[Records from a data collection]
════════════════════

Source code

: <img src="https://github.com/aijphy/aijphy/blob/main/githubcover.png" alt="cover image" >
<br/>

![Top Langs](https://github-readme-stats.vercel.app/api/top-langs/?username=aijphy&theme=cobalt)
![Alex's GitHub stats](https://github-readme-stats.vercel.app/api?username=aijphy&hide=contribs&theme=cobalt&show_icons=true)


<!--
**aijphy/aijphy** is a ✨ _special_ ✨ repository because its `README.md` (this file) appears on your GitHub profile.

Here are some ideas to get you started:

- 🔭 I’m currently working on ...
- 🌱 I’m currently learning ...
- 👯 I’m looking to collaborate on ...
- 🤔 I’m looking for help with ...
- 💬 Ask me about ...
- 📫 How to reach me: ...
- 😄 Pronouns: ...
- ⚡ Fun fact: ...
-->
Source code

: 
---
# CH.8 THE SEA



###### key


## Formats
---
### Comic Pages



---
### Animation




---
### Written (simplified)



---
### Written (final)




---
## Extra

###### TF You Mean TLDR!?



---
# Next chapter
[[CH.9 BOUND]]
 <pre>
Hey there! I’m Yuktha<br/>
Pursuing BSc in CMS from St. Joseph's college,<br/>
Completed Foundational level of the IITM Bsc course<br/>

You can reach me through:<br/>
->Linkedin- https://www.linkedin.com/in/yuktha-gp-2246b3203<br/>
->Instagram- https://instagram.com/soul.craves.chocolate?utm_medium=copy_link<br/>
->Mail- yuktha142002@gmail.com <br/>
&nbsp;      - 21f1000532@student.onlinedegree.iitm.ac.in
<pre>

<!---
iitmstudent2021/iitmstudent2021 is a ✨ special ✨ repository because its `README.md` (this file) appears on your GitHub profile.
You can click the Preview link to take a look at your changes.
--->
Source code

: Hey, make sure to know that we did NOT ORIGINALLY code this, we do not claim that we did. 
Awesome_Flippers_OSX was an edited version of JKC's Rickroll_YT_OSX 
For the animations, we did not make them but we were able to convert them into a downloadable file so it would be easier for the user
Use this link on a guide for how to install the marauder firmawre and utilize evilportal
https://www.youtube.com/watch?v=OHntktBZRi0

════════════════════

Output each line exactly, from the first line of the data down to the line that contains "Here are some", both included.

Source code

: <img src="https://github.com/aijphy/aijphy/blob/main/githubcover.png" alt="cover image" >
<br/>

![Top Langs](https://github-readme-stats.vercel.app/api/top-langs/?username=aijphy&theme=cobalt)
![Alex's GitHub stats](https://github-readme-stats.vercel.app/api?username=aijphy&hide=contribs&theme=cobalt&show_icons=true)


<!--
**aijphy/aijphy** is a ✨ _special_ ✨ repository because its `README.md` (this file) appears on your GitHub profile.

Here are some ideas to get you started:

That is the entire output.